- [RECORD EXTRACTS]
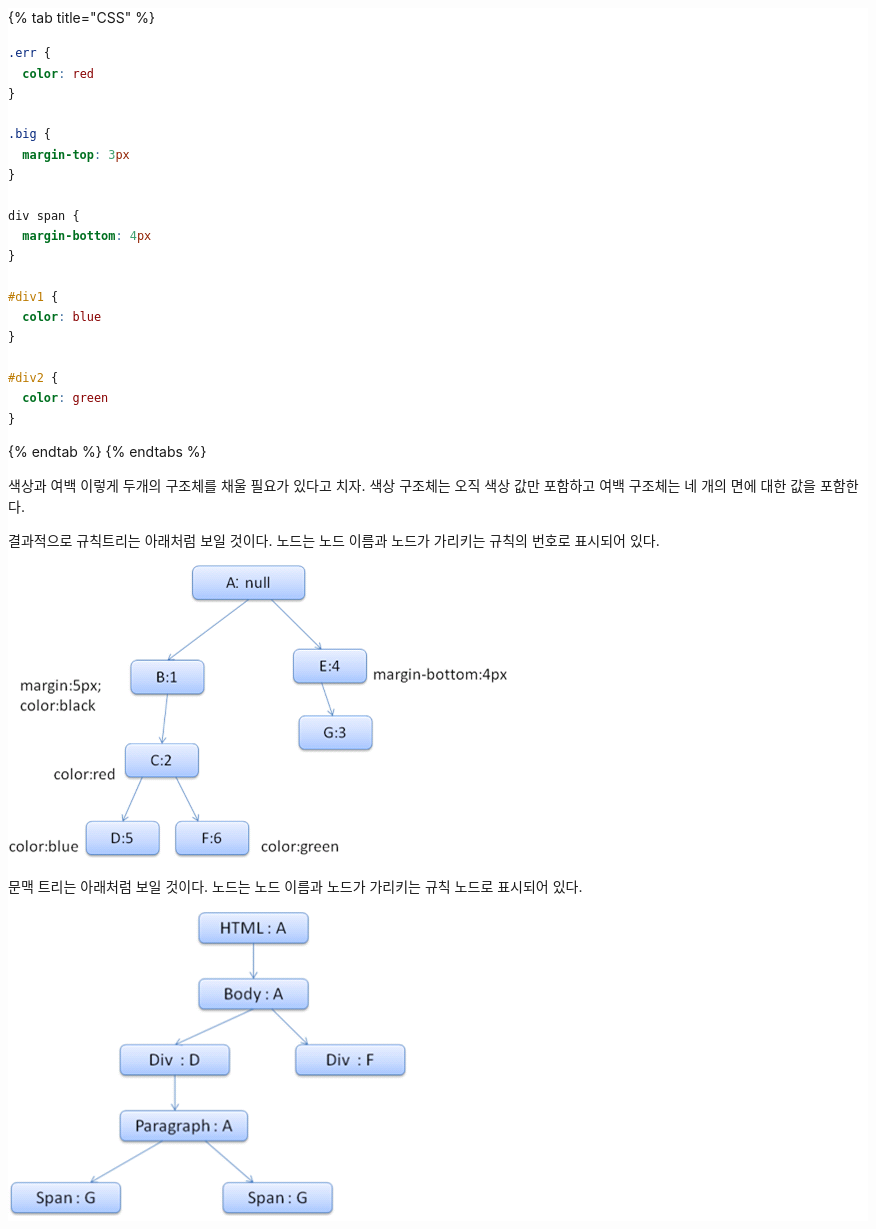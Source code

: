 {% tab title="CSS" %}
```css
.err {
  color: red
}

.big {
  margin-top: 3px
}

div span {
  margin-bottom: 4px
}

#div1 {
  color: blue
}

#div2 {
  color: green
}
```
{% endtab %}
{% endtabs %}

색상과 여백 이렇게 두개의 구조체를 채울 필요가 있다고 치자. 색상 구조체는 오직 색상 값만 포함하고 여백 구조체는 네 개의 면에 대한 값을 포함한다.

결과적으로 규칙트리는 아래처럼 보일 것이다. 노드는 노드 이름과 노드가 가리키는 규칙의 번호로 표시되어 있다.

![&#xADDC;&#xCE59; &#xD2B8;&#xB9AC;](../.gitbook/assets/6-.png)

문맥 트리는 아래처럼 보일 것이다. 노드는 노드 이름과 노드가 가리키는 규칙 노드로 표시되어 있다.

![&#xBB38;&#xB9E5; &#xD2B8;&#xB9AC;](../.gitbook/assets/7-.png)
--
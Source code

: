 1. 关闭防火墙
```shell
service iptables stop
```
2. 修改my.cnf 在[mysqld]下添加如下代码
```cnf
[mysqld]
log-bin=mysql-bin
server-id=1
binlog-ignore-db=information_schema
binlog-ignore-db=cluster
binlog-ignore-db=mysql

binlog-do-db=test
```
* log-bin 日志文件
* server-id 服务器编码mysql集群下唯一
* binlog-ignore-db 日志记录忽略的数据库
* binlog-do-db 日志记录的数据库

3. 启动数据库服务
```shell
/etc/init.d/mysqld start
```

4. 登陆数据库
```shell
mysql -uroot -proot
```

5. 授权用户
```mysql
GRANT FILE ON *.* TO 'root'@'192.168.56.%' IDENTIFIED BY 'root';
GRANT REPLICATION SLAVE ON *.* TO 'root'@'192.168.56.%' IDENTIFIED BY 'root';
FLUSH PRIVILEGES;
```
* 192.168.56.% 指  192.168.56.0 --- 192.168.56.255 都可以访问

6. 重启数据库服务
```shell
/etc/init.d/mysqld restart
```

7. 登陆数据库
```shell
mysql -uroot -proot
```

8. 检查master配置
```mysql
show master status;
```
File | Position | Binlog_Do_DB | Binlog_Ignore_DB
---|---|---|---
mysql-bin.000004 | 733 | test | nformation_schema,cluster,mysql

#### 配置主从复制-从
---
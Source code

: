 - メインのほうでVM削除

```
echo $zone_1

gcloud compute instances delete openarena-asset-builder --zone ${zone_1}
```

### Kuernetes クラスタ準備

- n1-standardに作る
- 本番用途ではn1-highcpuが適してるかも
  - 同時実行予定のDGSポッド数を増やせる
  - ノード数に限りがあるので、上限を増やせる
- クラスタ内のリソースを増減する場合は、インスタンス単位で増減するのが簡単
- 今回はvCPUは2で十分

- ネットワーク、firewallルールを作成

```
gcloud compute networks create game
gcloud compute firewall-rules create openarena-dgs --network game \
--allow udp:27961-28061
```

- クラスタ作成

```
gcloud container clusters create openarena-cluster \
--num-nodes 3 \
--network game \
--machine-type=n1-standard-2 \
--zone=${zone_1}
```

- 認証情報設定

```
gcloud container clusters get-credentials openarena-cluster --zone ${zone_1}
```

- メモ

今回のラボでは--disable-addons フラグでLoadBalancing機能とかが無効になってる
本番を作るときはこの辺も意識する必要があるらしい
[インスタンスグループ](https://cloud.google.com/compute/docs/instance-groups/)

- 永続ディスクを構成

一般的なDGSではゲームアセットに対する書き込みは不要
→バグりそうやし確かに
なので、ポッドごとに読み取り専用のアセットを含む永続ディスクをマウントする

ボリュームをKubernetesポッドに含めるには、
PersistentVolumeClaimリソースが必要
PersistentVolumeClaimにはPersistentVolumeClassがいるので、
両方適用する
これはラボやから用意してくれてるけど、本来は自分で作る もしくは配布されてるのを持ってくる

- [TASK DIRECTIONS] Show all lines above holding the word "test".

- [RESPONSE]
binlog-do-db=test
mysql-bin.000004 | 733 | test | nformation_schema,cluster,mysql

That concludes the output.